The power cycle is the core of Echo’s gameplay loop. While the lights are on, the palace is recording any move that En makes. Vault over a low barrier? Recorded. Hold X to run? Recorded. Even opening doors? Yup, that gets recorded too. When the lights shut off, there is a brief period that the palace remains blind to En’s actions, but when they come back on again, the echoes have been rebooted and updated with any action that En took during the previous light cycle. Now they can open doors, vault barriers, and run.
Reconciling Mimicry
It’s kind of terrifying knowing that any action I took could soon be used against you. Even something as simple as walking through water, which the echoes can’t do by default, change the way I needed to think about how I play.
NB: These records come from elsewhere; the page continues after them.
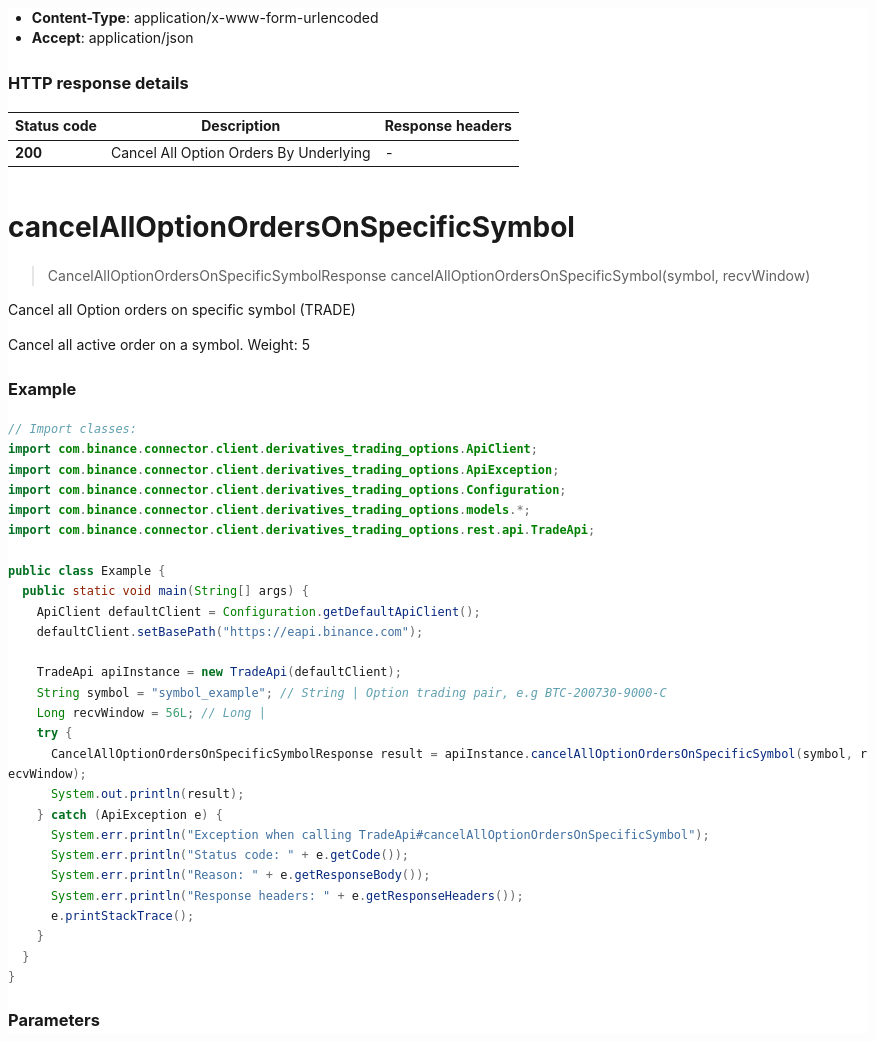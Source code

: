  - **Content-Type**: application/x-www-form-urlencoded
 - **Accept**: application/json

### HTTP response details
| Status code | Description | Response headers |
|-------------|-------------|------------------|
| **200** | Cancel All Option Orders By Underlying |  -  |

<a id="cancelAllOptionOrdersOnSpecificSymbol"></a>
# **cancelAllOptionOrdersOnSpecificSymbol**
> CancelAllOptionOrdersOnSpecificSymbolResponse cancelAllOptionOrdersOnSpecificSymbol(symbol, recvWindow)

Cancel all Option orders on specific symbol (TRADE)

Cancel all active order on a symbol.  Weight: 5

### Example
```java
// Import classes:
import com.binance.connector.client.derivatives_trading_options.ApiClient;
import com.binance.connector.client.derivatives_trading_options.ApiException;
import com.binance.connector.client.derivatives_trading_options.Configuration;
import com.binance.connector.client.derivatives_trading_options.models.*;
import com.binance.connector.client.derivatives_trading_options.rest.api.TradeApi;

public class Example {
  public static void main(String[] args) {
    ApiClient defaultClient = Configuration.getDefaultApiClient();
    defaultClient.setBasePath("https://eapi.binance.com");

    TradeApi apiInstance = new TradeApi(defaultClient);
    String symbol = "symbol_example"; // String | Option trading pair, e.g BTC-200730-9000-C
    Long recvWindow = 56L; // Long | 
    try {
      CancelAllOptionOrdersOnSpecificSymbolResponse result = apiInstance.cancelAllOptionOrdersOnSpecificSymbol(symbol, recvWindow);
      System.out.println(result);
    } catch (ApiException e) {
      System.err.println("Exception when calling TradeApi#cancelAllOptionOrdersOnSpecificSymbol");
      System.err.println("Status code: " + e.getCode());
      System.err.println("Reason: " + e.getResponseBody());
      System.err.println("Response headers: " + e.getResponseHeaders());
      e.printStackTrace();
    }
  }
}
```

### Parameters
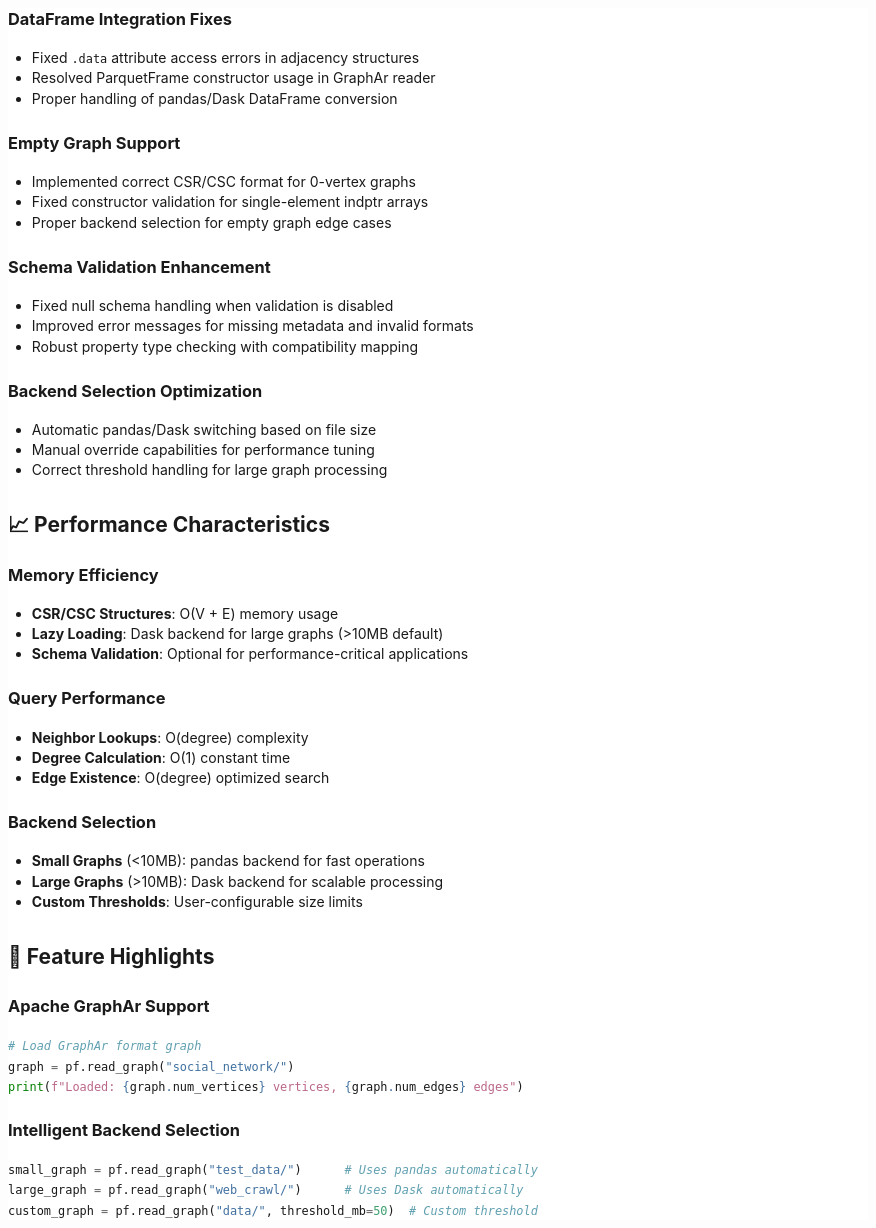 ### **DataFrame Integration Fixes**
- Fixed `.data` attribute access errors in adjacency structures
- Resolved ParquetFrame constructor usage in GraphAr reader
- Proper handling of pandas/Dask DataFrame conversion

### **Empty Graph Support**
- Implemented correct CSR/CSC format for 0-vertex graphs
- Fixed constructor validation for single-element indptr arrays
- Proper backend selection for empty graph edge cases

### **Schema Validation Enhancement**
- Fixed null schema handling when validation is disabled
- Improved error messages for missing metadata and invalid formats
- Robust property type checking with compatibility mapping

### **Backend Selection Optimization**
- Automatic pandas/Dask switching based on file size
- Manual override capabilities for performance tuning
- Correct threshold handling for large graph processing

## 📈 **Performance Characteristics**

### **Memory Efficiency**
- **CSR/CSC Structures**: O(V + E) memory usage
- **Lazy Loading**: Dask backend for large graphs (>10MB default)
- **Schema Validation**: Optional for performance-critical applications

### **Query Performance**
- **Neighbor Lookups**: O(degree) complexity
- **Degree Calculation**: O(1) constant time
- **Edge Existence**: O(degree) optimized search

### **Backend Selection**
- **Small Graphs** (<10MB): pandas backend for fast operations
- **Large Graphs** (>10MB): Dask backend for scalable processing
- **Custom Thresholds**: User-configurable size limits

## 🌟 **Feature Highlights**

### **Apache GraphAr Support**
```python
# Load GraphAr format graph
graph = pf.read_graph("social_network/")
print(f"Loaded: {graph.num_vertices} vertices, {graph.num_edges} edges")
```

### **Intelligent Backend Selection**
```python
small_graph = pf.read_graph("test_data/")      # Uses pandas automatically
large_graph = pf.read_graph("web_crawl/")      # Uses Dask automatically
custom_graph = pf.read_graph("data/", threshold_mb=50)  # Custom threshold
```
I could shoot one, dash across the water, and quickly open the door to get where I need to go, but on the next power cycle, the echoes will be able to shoot, run, go in water, and open doors, which could spell disaster for getting back. It’s about minimalism and strategic forward thought. How can I achieve my goal using as few abilities as possible, or what abilities would you be okay with the echoes knowing on the next power cycle? I was constantly conscious that regardless of what I could do, this wasn’t a power fantasy. Stealth, combat, or fleeing, the enemy was always learning from every move I made.
Echo isn’t a horror game, but some excellent sound design helps to maintain the feeling of dread that the opening sets up. The low bass sounds quickly punctuate the audio with every power cycle. I wasn’t just seeing the lights go out. I was hearing it. I was feeling it. The audio does a great job at highlighting these moments as ones of importance, all while creating what seems to be an endless echo of its own through the infinite marble halls. The voice acting by En and London (her ship’s AI) are also well done, bringing life to a narrative in a relatively lifeless place.
While the palace is visually stunning at first, Echo does fall into a pattern of repetition. Some rooms and hallways feel impossible to navigate because everything looks the same, and the pristine polished look rarely ever changes. Part of that does feed into the themes of Echo, but a lack of variance did hurt the experience in the long run for me. Feelings of sameness are compounded by the enemies always being echoes of En. Sure, certain circumstances will have them changing their actions based on the room layout and how I navigate the area, but Echo eventually starts to feel repetitive, especially when hit with punishing checkpoints and saves that can quickly wipe 15 minutes of progress with a stupid mistake.
Conceptually fascinating and visually stunning, Echo runs out of steam the longer it overstays its welcome, beginning to feel like an echo of itself before long. A slow start, punitive checkpoints, and analogous environments lead further encounters to feel like running the same old gauntlet, which is disappointing, given the potential of this novel concept. The unique strategic gameplay of enemies learning from you reverberated throughout, but so did everything else. I really enjoyed Echo, but like a song played on repeat, I could only suffer so much repetition before it began to lose me.